• _Task description_
Set the listing down again in full, word for word, with the pictures left out.

◇ ◇ ◇ ◇

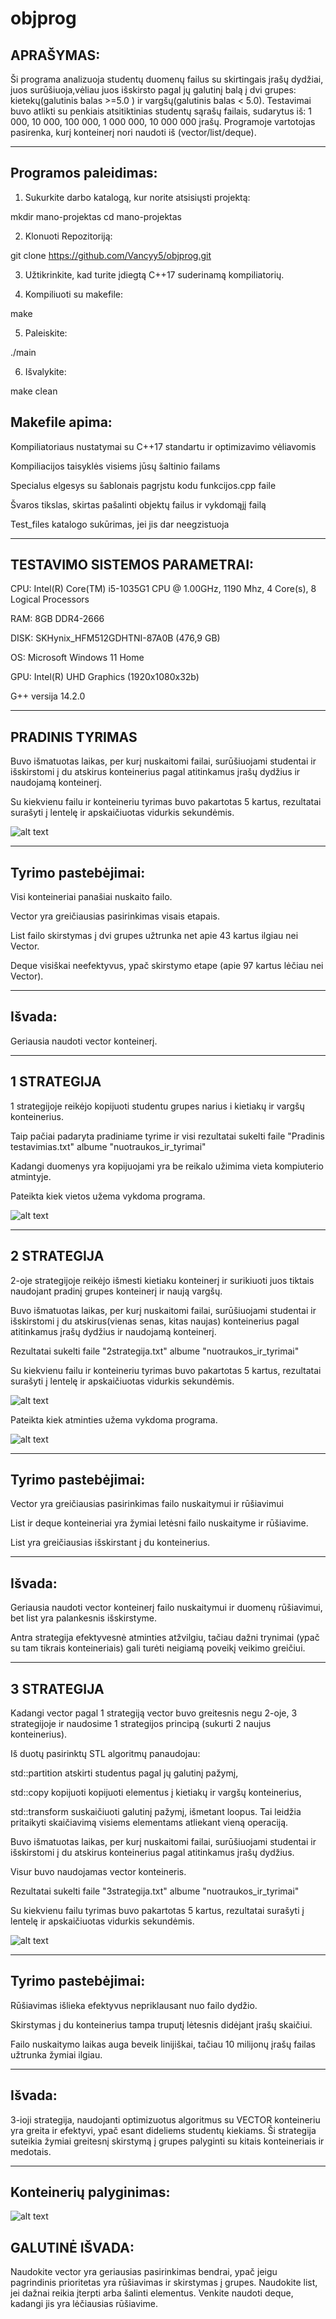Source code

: # objprog

APRAŠYMAS:
---
Ši programa analizuoja studentų duomenų failus su skirtingais įrašų dydžiai, juos surūšiuoja,vėliau juos išskirsto pagal jų galutinį balą į dvi grupes: kietekų(galutinis balas >=5.0 ) ir vargšų(galutinis balas < 5.0). Testavimai buvo atlikti su  penkiais atsitiktinias studentų sąrašų failais, sudarytus iš: 1 000, 10 000, 100 000, 1 000 000, 10 000 000 įrašų. Programoje vartotojas pasirenka, kurį konteinerį nori naudoti iš (vector/list/deque).

-------------------------------------------------------------------------------------------------------
Programos paleidimas:
---
1. Sukurkite darbo katalogą, kur norite atsisiųsti projektą: 

mkdir mano-projektas
cd mano-projektas

2. Klonuoti Repozitoriją:    

 git clone https://github.com/Vancyy5/objprog.git


3. Užtikrinkite, kad turite įdiegtą C++17 suderinamą kompiliatorių.

4. Kompiliuoti su makefile:

 make

5. Paleiskite:

 ./main

6. Išvalykite:

 make clean


Makefile apima:
---
Kompiliatoriaus nustatymai su C++17 standartu ir optimizavimo vėliavomis

Kompiliacijos taisyklės visiems jūsų šaltinio failams

Specialus elgesys su šablonais pagrįstu kodu funkcijos.cpp faile

Švaros tikslas, skirtas pašalinti objektų failus ir vykdomąjį failą

Test_files katalogo sukūrimas, jei jis dar neegzistuoja

-------------------------------------------------------------------------------------------------------
TESTAVIMO SISTEMOS PARAMETRAI:
---
CPU: Intel(R) Core(TM) i5-1035G1 CPU @ 1.00GHz, 1190 Mhz, 4 Core(s), 8 Logical Processors

RAM: 8GB DDR4-2666 

DISK: SKHynix_HFM512GDHTNI-87A0B (476,9 GB)

OS: Microsoft Windows 11 Home

GPU: Intel(R) UHD Graphics (1920x1080x32b)

G++ versija 14.2.0

------------------------------------------------------------------------------------------------------
PRADINIS TYRIMAS
---
Buvo išmatuotas laikas, per kurį nuskaitomi failai, surūšiuojami studentai ir išskirstomi į du atskirus konteinerius pagal atitinkamus įrašų dydžius ir naudojamą konteinerį.

Su kiekvienu failu ir konteineriu tyrimas buvo pakartotas 5 kartus, rezultatai surašyti į lentelę ir apskaičiuotas vidurkis sekundėmis.

![alt text](https://github.com/Vancyy5/objprog/blob/v1.0/nuotraukos_ir_tyrimai/image.png)

--------------------------------------------------------------------------------------------------------------
Tyrimo pastebėjimai: 
---
Visi konteineriai panašiai nuskaito failo.

Vector yra greičiausias pasirinkimas visais etapais.

List failo skirstymas į dvi grupes užtrunka net apie 43 kartus ilgiau nei Vector.

Deque visiškai neefektyvus, ypač skirstymo etape (apie 97 kartus lėčiau nei Vector).

-------------------------------------------------------------------------------------------------------------
Išvada:
---
Geriausia naudoti vector konteinerį.
 
----------------------------------------------------------------------------------------------------------- 

1 STRATEGIJA
---
1 strategijoje reikėjo kopijuoti studentu grupes narius i kietiakų ir vargšų konteinerius.

Taip pačiai padaryta pradiniame tyrime ir visi rezultatai sukelti faile "Pradinis testavimias.txt" albume "nuotraukos_ir_tyrimai"

Kadangi duomenys yra kopijuojami yra be reikalo užimima vieta kompiuterio atmintyje. 

Pateikta kiek vietos užema vykdoma programa.

![alt text](https://github.com/Vancyy5/objprog/blob/v1.0/nuotraukos_ir_tyrimai/Screenshot%202025-03-21%20155630.png)


------------------------------------------------------------------------------------------------------------
2 STRATEGIJA
---
2-oje strategijoje reikėjo išmesti kietiaku konteinerį ir surikiuoti juos tiktais naudojant pradinį grupes konteinerį ir naują vargšų.

Buvo išmatuotas laikas, per kurį nuskaitomi failai, surūšiuojami studentai ir išskirstomi į du atskirus(vienas senas, kitas naujas) konteinerius pagal atitinkamus įrašų dydžius ir naudojamą konteinerį.

Rezultatai sukelti faile "2strategija.txt" albume "nuotraukos_ir_tyrimai"

Su kiekvienu failu ir konteineriu tyrimas buvo pakartotas 5 kartus, rezultatai surašyti į lentelę ir apskaičiuotas vidurkis sekundėmis.

![alt text](https://github.com/Vancyy5/objprog/blob/v1.0/nuotraukos_ir_tyrimai/image2.png)

Pateikta kiek atminties užema vykdoma programa.

![alt text](https://github.com/Vancyy5/objprog/blob/v1.0/nuotraukos_ir_tyrimai/Screenshot%202025-03-21%20162909.png)

--------------------------------------------------------------------------------------------------------------
Tyrimo pastebėjimai: 
---
Vector yra greičiausias pasirinkimas failo nuskaitymui ir rūšiavimui

List ir deque konteineriai yra žymiai letėsni failo nuskaityme ir rūšiavime.

List yra greičiausias išskirstant į du konteinerius.

-------------------------------------------------------------------------------------------------------------
Išvada:
---
Geriausia naudoti vector konteinerį failo nuskaitymui ir duomenų rūšiavimui, bet list yra palankesnis išskirstyme.

Antra strategija efektyvesnė atminties atžvilgiu, tačiau dažni trynimai (ypač su tam tikrais konteineriais) gali turėti neigiamą poveikį veikimo greičiui.

--------------------------------------------------------------------------------------------------------------
 3 STRATEGIJA
---
 Kadangi vector pagal 1 strategiją vector buvo greitesnis negu 2-oje,  3 strategijoje ir naudosime 1 strategijos principą (sukurti 2 naujus konteinerius).

 Iš duotų pasirinktų STL algoritmų panaudojau:
 
  std::partition atskirti studentus pagal jų galutinį pažymį,
  
  std::copy kopijuoti kopijuoti elementus į kietiakų ir vargšų konteinerius,

  std::transform suskaičiuoti galutinį pažymį, išmetant loopus. Tai leidžia pritaikyti skaičiavimą visiems elementams atliekant vieną operaciją.


Buvo išmatuotas laikas, per kurį nuskaitomi failai, surūšiuojami studentai ir išskirstomi į du atskirus konteinerius pagal atitinkamus įrašų dydžius.

Visur buvo naudojamas vector konteineris.

Rezultatai sukelti faile "3strategija.txt" albume "nuotraukos_ir_tyrimai"

Su kiekvienu failu tyrimas buvo pakartotas 5 kartus, rezultatai surašyti į lentelę ir apskaičiuotas vidurkis sekundėmis.

![alt text](https://github.com/Vancyy5/objprog/blob/v1.0/nuotraukos_ir_tyrimai/Screenshot%202025-03-21%20191536.png)

---------------------------------------------------------------------------
Tyrimo pastebėjimai:
---
Rūšiavimas išlieka efektyvus nepriklausant nuo failo dydžio.

Skirstymas į du konteinerius tampa truputį lėtesnis didėjant įrašų skaičiui.

Failo nuskaitymo laikas auga beveik linijiškai, tačiau 10 milijonų įrašų failas užtrunka žymiai ilgiau.

----------------------------------------------------------------------------
Išvada:
---
3-ioji strategija, naudojanti optimizuotus algoritmus su VECTOR konteineriu yra greita ir efektyvi, ypač esant dideliems studentų kiekiams. Ši strategija suteikia žymiai greitesnį skirstymą į grupes palyginti su kitais konteineriais ir medotais.

----------------------------------------------------------------------------
Konteinerių palyginimas:
---
![alt text](https://github.com/Vancyy5/objprog/blob/v1.0/nuotraukos_ir_tyrimai/Screenshot%202025-03-21%20200201.png)

GALUTINĖ IŠVADA:
---
Naudokite vector yra geriausias pasirinkimas bendrai, ypač jeigu pagrindinis prioritetas yra rūšiavimas ir skirstymas į grupes.
Naudokite list, jei dažnai reikia įterpti arba šalinti elementus.
Venkite naudoti deque, kadangi jis yra lėčiausias rūšiavime.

◇ ◇ ◇ ◇

• _Result of the task_
Source code

: # objprog

APRAŠYMAS:
---
Ši programa analizuoja studentų duomenų failus su skirtingais įrašų dydžiai, juos surūšiuoja,vėliau juos išskirsto pagal jų galutinį balą į dvi grupes: kietekų(galutinis balas >=5.0 ) ir vargšų(galutinis balas < 5.0). Testavimai buvo atlikti su  penkiais atsitiktinias studentų sąrašų failais, sudarytus iš: 1 000, 10 000, 100 000, 1 000 000, 10 000 000 įrašų. Programoje vartotojas pasirenka, kurį konteinerį nori naudoti iš (vector/list/deque).

-------------------------------------------------------------------------------------------------------
Programos paleidimas:
---
1. Sukurkite darbo katalogą, kur norite atsisiųsti projektą: 

mkdir mano-projektas
cd mano-projektas

2. Klonuoti Repozitoriją:    

 git clone https://github.com/Vancyy5/objprog.git


3. Užtikrinkite, kad turite įdiegtą C++17 suderinamą kompiliatorių.

4. Kompiliuoti su makefile:

 make

5. Paleiskite:

 ./main

6. Išvalykite:

 make clean


Makefile apima:
---
Kompiliatoriaus nustatymai su C++17 standartu ir optimizavimo vėliavomis

Kompiliacijos taisyklės visiems jūsų šaltinio failams

Specialus elgesys su šablonais pagrįstu kodu funkcijos.cpp faile

Švaros tikslas, skirtas pašalinti objektų failus ir vykdomąjį failą

Test_files katalogo sukūrimas, jei jis dar neegzistuoja

-------------------------------------------------------------------------------------------------------
TESTAVIMO SISTEMOS PARAMETRAI:
---
CPU: Intel(R) Core(TM) i5-1035G1 CPU @ 1.00GHz, 1190 Mhz, 4 Core(s), 8 Logical Processors

RAM: 8GB DDR4-2666 

DISK: SKHynix_HFM512GDHTNI-87A0B (476,9 GB)

OS: Microsoft Windows 11 Home

GPU: Intel(R) UHD Graphics (1920x1080x32b)

G++ versija 14.2.0

------------------------------------------------------------------------------------------------------
PRADINIS TYRIMAS
---
Buvo išmatuotas laikas, per kurį nuskaitomi failai, surūšiuojami studentai ir išskirstomi į du atskirus konteinerius pagal atitinkamus įrašų dydžius ir naudojamą konteinerį.

Su kiekvienu failu ir konteineriu tyrimas buvo pakartotas 5 kartus, rezultatai surašyti į lentelę ir apskaičiuotas vidurkis sekundėmis.

![alt text](https://github.com/Vancyy5/objprog/blob/v1.0/nuotraukos_ir_tyrimai/image.png)

--------------------------------------------------------------------------------------------------------------
Tyrimo pastebėjimai: 
---
Visi konteineriai panašiai nuskaito failo.

Vector yra greičiausias pasirinkimas visais etapais.

List failo skirstymas į dvi grupes užtrunka net apie 43 kartus ilgiau nei Vector.

Deque visiškai neefektyvus, ypač skirstymo etape (apie 97 kartus lėčiau nei Vector).

-------------------------------------------------------------------------------------------------------------
Išvada:
---
Geriausia naudoti vector konteinerį.
 
----------------------------------------------------------------------------------------------------------- 

1 STRATEGIJA
---
1 strategijoje reikėjo kopijuoti studentu grupes narius i kietiakų ir vargšų konteinerius.

Taip pačiai padaryta pradiniame tyrime ir visi rezultatai sukelti faile "Pradinis testavimias.txt" albume "nuotraukos_ir_tyrimai"

Kadangi duomenys yra kopijuojami yra be reikalo užimima vieta kompiuterio atmintyje. 

Pateikta kiek vietos užema vykdoma programa.

![alt text](https://github.com/Vancyy5/objprog/blob/v1.0/nuotraukos_ir_tyrimai/Screenshot%202025-03-21%20155630.png)


------------------------------------------------------------------------------------------------------------
2 STRATEGIJA
---
2-oje strategijoje reikėjo išmesti kietiaku konteinerį ir surikiuoti juos tiktais naudojant pradinį grupes konteinerį ir naują vargšų.

Buvo išmatuotas laikas, per kurį nuskaitomi failai, surūšiuojami studentai ir išskirstomi į du atskirus(vienas senas, kitas naujas) konteinerius pagal atitinkamus įrašų dydžius ir naudojamą konteinerį.

Rezultatai sukelti faile "2strategija.txt" albume "nuotraukos_ir_tyrimai"

Su kiekvienu failu ir konteineriu tyrimas buvo pakartotas 5 kartus, rezultatai surašyti į lentelę ir apskaičiuotas vidurkis sekundėmis.

![alt text](https://github.com/Vancyy5/objprog/blob/v1.0/nuotraukos_ir_tyrimai/image2.png)

Pateikta kiek atminties užema vykdoma programa.

![alt text](https://github.com/Vancyy5/objprog/blob/v1.0/nuotraukos_ir_tyrimai/Screenshot%202025-03-21%20162909.png)

--------------------------------------------------------------------------------------------------------------
Tyrimo pastebėjimai: 
---
Vector yra greičiausias pasirinkimas failo nuskaitymui ir rūšiavimui

List ir deque konteineriai yra žymiai letėsni failo nuskaityme ir rūšiavime.

List yra greičiausias išskirstant į du konteinerius.

-------------------------------------------------------------------------------------------------------------
Išvada:
---
Geriausia naudoti vector konteinerį failo nuskaitymui ir duomenų rūšiavimui, bet list yra palankesnis išskirstyme.

Antra strategija efektyvesnė atminties atžvilgiu, tačiau dažni trynimai (ypač su tam tikrais konteineriais) gali turėti neigiamą poveikį veikimo greičiui.

--------------------------------------------------------------------------------------------------------------
 3 STRATEGIJA
---
 Kadangi vector pagal 1 strategiją vector buvo greitesnis negu 2-oje,  3 strategijoje ir naudosime 1 strategijos principą (sukurti 2 naujus konteinerius).

 Iš duotų pasirinktų STL algoritmų panaudojau:
 
  std::partition atskirti studentus pagal jų galutinį pažymį,
  
  std::copy kopijuoti kopijuoti elementus į kietiakų ir vargšų konteinerius,

  std::transform suskaičiuoti galutinį pažymį, išmetant loopus. Tai leidžia pritaikyti skaičiavimą visiems elementams atliekant vieną operaciją.


Buvo išmatuotas laikas, per kurį nuskaitomi failai, surūšiuojami studentai ir išskirstomi į du atskirus konteinerius pagal atitinkamus įrašų dydžius.

Visur buvo naudojamas vector konteineris.

Rezultatai sukelti faile "3strategija.txt" albume "nuotraukos_ir_tyrimai"

Su kiekvienu failu tyrimas buvo pakartotas 5 kartus, rezultatai surašyti į lentelę ir apskaičiuotas vidurkis sekundėmis.

![alt text](https://github.com/Vancyy5/objprog/blob/v1.0/nuotraukos_ir_tyrimai/Screenshot%202025-03-21%20191536.png)

---------------------------------------------------------------------------
Tyrimo pastebėjimai:
---
Rūšiavimas išlieka efektyvus nepriklausant nuo failo dydžio.

Skirstymas į du konteinerius tampa truputį lėtesnis didėjant įrašų skaičiui.

Failo nuskaitymo laikas auga beveik linijiškai, tačiau 10 milijonų įrašų failas užtrunka žymiai ilgiau.

----------------------------------------------------------------------------
Išvada:
---
3-ioji strategija, naudojanti optimizuotus algoritmus su VECTOR konteineriu yra greita ir efektyvi, ypač esant dideliems studentų kiekiams. Ši strategija suteikia žymiai greitesnį skirstymą į grupes palyginti su kitais konteineriais ir medotais.

----------------------------------------------------------------------------
Konteinerių palyginimas:
---
![alt text](https://github.com/Vancyy5/objprog/blob/v1.0/nuotraukos_ir_tyrimai/Screenshot%202025-03-21%20200201.png)

GALUTINĖ IŠVADA:
---
Naudokite vector yra geriausias pasirinkimas bendrai, ypač jeigu pagrindinis prioritetas yra rūšiavimas ir skirstymas į grupes.
Naudokite list, jei dažnai reikia įterpti arba šalinti elementus.
Venkite naudoti deque, kadangi jis yra lėčiausias rūšiavime.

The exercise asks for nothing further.